Old and new Calgary collide in eclectic Inglewood
Voted Canada’s best community in the 2014 Great Places in Canada contest, Inglewood stands out for a variety of reasons, beginning with its historic flavour.
Founded almost 150 years ago in 1875, the area has a long and storied history and displays its status as Calgary’s oldest neighbourhood with pride. Many of the community’s original stone buildings still grace the main stretch along 9th Avenue (originally, Atlantic Avenue), and although they may no longer host their original founding businesses, a new collection of storefronts, from funky cafes to antique furnishing and vintage clothing stores, now calls the
“It is a pretty interesting and dynamic place to live and work,” said Rebecca O’Brien, executive director of the Inglewood Business Improvement Area (BIA). “It might sound a little cliché, but Inglewood really is the quintessential village within a city.”
O’Brien moved from Halifax to Calgary in 2005, settling in Inglewood. “I said to myself that I would stay for one year max, but there was just something about Inglewood. It hooked me in,” she said.
Along with the vast majority of Inglewood residents, O’Brien lives, works and plays in the neighbourhood. “When I first started my job as executive director, I passed around a survey asking people if they lived and worked, and/or owned a business, in Inglewood, and the answer came back at 49 per cent. There is a really vested interest in the community as a whole here,” she said.
She notes that even the children and teens who live in the community are very connected. “Most of them go to school, play and work part-time in the businesses in the area,” she said.
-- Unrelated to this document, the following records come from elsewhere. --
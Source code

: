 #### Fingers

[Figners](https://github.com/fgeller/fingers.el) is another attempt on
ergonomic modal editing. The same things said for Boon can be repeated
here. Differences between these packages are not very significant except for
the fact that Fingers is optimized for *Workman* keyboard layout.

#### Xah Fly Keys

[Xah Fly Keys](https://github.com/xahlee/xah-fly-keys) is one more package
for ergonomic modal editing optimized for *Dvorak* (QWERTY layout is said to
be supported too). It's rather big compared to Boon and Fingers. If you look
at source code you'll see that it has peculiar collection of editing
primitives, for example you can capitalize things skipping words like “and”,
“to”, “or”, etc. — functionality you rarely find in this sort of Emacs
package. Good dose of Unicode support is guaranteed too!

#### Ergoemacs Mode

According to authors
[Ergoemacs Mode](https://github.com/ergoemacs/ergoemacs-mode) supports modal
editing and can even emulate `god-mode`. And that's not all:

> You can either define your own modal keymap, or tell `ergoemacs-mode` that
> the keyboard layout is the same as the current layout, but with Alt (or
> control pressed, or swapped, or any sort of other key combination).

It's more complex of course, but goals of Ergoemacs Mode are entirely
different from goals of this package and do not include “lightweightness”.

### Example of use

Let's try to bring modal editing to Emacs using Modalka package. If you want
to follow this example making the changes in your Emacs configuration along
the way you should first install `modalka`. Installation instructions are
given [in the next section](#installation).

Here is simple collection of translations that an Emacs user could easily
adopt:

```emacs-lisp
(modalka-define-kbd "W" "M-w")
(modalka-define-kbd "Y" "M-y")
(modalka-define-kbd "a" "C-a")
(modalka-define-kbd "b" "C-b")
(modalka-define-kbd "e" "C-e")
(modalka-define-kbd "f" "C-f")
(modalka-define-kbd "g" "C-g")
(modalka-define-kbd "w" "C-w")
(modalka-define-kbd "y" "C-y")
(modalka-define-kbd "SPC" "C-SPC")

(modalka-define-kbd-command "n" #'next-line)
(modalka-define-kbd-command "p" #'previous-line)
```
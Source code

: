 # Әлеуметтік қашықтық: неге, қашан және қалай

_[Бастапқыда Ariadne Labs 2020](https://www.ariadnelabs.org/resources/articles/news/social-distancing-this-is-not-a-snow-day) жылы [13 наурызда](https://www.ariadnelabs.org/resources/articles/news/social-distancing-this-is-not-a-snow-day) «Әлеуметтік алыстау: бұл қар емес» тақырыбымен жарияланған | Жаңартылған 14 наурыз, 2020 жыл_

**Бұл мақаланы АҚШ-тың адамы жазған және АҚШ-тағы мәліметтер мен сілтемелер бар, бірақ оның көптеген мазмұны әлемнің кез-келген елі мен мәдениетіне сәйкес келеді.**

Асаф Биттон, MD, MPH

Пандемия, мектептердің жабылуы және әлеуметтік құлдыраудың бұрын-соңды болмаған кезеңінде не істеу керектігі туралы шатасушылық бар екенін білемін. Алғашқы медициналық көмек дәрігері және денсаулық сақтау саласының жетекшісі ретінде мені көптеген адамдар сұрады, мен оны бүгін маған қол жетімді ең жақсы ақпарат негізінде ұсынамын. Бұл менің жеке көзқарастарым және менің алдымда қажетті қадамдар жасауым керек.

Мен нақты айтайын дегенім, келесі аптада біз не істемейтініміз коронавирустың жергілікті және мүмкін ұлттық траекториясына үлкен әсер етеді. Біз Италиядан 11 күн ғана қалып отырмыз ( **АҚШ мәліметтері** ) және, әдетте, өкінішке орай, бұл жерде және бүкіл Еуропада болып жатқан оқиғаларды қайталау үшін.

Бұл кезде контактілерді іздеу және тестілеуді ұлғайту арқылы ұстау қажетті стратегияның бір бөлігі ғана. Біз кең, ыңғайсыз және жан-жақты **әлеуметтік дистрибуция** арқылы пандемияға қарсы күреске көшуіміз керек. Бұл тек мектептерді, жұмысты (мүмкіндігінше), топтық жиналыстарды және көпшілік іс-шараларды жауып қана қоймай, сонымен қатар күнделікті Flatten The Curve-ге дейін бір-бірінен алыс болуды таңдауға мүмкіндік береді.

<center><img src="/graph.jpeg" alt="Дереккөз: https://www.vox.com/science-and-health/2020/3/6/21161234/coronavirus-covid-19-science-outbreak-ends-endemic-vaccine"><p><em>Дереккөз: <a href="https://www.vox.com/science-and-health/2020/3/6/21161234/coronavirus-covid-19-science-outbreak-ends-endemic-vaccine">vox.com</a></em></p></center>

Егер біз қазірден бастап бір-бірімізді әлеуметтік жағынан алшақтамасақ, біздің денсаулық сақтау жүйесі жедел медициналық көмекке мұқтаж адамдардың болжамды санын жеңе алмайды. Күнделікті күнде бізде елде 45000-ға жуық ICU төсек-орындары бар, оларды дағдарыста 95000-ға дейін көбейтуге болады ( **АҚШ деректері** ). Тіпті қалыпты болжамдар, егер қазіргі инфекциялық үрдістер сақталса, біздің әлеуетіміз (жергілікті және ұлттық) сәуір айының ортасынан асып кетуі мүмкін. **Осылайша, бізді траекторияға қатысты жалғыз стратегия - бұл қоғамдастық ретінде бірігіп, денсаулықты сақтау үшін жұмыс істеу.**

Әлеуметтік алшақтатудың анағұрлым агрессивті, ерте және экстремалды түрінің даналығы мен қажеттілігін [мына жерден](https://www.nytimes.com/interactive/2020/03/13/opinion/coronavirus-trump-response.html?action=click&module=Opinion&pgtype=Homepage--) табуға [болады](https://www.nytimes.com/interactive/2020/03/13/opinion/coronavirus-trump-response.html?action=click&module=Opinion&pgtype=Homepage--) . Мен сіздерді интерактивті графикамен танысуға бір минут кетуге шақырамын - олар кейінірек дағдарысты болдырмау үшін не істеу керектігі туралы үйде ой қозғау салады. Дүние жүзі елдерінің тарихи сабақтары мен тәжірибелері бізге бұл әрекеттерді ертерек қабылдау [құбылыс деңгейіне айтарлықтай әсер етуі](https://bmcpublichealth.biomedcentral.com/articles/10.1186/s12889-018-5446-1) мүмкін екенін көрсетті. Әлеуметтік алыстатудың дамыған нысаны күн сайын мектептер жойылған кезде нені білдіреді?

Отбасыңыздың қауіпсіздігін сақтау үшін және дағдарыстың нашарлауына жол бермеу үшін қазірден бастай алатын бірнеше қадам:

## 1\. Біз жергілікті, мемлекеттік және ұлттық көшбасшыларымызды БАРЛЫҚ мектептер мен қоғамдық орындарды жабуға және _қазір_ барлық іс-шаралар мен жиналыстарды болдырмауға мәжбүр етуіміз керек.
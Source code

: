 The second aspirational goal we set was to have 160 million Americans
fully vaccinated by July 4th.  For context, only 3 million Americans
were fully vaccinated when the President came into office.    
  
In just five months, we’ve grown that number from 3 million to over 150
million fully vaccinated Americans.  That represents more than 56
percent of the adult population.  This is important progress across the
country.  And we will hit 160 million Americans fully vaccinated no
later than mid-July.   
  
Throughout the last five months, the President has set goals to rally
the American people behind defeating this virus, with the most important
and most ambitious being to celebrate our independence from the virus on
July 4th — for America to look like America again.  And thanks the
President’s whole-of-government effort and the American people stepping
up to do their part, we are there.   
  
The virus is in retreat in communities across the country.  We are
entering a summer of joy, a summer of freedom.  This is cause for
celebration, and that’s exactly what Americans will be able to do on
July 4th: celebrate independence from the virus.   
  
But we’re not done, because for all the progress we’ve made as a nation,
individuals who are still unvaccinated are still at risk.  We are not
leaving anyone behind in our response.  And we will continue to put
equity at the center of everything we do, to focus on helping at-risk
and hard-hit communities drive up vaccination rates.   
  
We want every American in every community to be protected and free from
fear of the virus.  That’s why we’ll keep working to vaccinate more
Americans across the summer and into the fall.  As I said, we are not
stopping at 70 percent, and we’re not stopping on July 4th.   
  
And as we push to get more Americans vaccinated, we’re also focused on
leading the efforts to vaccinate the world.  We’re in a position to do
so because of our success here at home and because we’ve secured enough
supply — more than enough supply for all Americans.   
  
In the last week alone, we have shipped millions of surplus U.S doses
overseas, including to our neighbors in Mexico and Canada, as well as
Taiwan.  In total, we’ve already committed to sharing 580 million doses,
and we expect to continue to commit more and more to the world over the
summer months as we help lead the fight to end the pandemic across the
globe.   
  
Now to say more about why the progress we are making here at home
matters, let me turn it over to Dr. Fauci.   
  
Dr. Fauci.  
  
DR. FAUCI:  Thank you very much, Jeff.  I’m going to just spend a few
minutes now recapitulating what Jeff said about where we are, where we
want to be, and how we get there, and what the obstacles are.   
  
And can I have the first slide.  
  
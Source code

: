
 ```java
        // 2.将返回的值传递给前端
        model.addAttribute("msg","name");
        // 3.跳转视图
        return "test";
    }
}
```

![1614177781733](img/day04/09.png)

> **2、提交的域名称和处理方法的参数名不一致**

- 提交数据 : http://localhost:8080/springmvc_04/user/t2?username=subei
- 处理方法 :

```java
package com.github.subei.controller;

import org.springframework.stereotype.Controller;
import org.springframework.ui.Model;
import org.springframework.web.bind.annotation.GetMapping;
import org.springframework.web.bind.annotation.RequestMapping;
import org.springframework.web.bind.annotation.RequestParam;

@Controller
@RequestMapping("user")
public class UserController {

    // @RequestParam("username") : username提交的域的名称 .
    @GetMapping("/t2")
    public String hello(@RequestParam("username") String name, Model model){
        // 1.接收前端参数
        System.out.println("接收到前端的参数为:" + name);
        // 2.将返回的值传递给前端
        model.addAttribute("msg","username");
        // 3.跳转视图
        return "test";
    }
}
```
Certainly, Inglewood is peppered with all of the essential ingredients that make a community desirable. It’s quirky; it features a number of beautiful green spaces, from the Inglewood Bird Sanctuary to the river pathways and the fish hatchery; it’s without a doubt the city’s number-one hot spot for live music; and it offers visitors and locals a rich smorgasbord of shops along its urban high street – 9th Avenue.
Recently, several new landmarks have started rising up – glass-sheathed, contemporary designs, housing art galleries, Italian markets and coffee shops, along with amenity-rich condominium collections.
Take for example AVLI on Atlantic Avenue, a five-story collection of 64 condominiums, garden terraces and townhomes. Two-storey homes on the third floor will feature yards as large as an infill and ground-level live/work units will back onto the lane across from century-old homes. At the podium level, two-storey business and retail space will have access to a public courtyard.
“It is a pretty interesting and dynamic place to live and work. It might sound a little cliché, but Inglewood really is the quintessential village within a city.” – Rebecca O’Brien, executive director of the Inglewood Business Improvement Area (BIA)
“As urban designers and architects, we have always believed that when you develop in a neighbourhood like Inglewood, you need to treat the historic fabric with kid gloves,” said Jeremy Sturgess of Sturgess Architecture, the firm behind the AVLI project’s design.
To that end, AVLI has been designed with a tight retail edge and the remainder set back, allowing for the creation of a public space on 9th Avenue that doesn’t currently exist. The project will ebb and flow architecturally, melding with its neighbour, the Hose & Hound Neighbourhood Pub, which was also designed by Sturgess back in 1979.
O’Brien says AVLI is an important piece of architecture because it takes into account the importance of the public realm in design. “That’s a trend that we are really encouraging,” she said. “We are doing our best to create a street that is a living room.”
To achieve this goal, the Inglewood BIA is currently in the process of mapping out a streetscape master plan. “A big part of that will be public realm improvements, including public art,” said O’Brien.
She hints that the BIA will be announcing a new commission soon, adding to the revolving temporary installations – Beakerhead installed its Tentacles exhibit last year – and the permanent installation under the pedestrian walkway of the CPR train bridge – a mixed media mural that manipulates colour, texture and form by artist Lane Shordee.
“Inglewood is a place where eccentricity is allowed to be and to flourish,” said O’Brien. “There are artists, musicians and creative people. It is a vibrant and dynamic, as well as a cozy and comfortable, place to live.”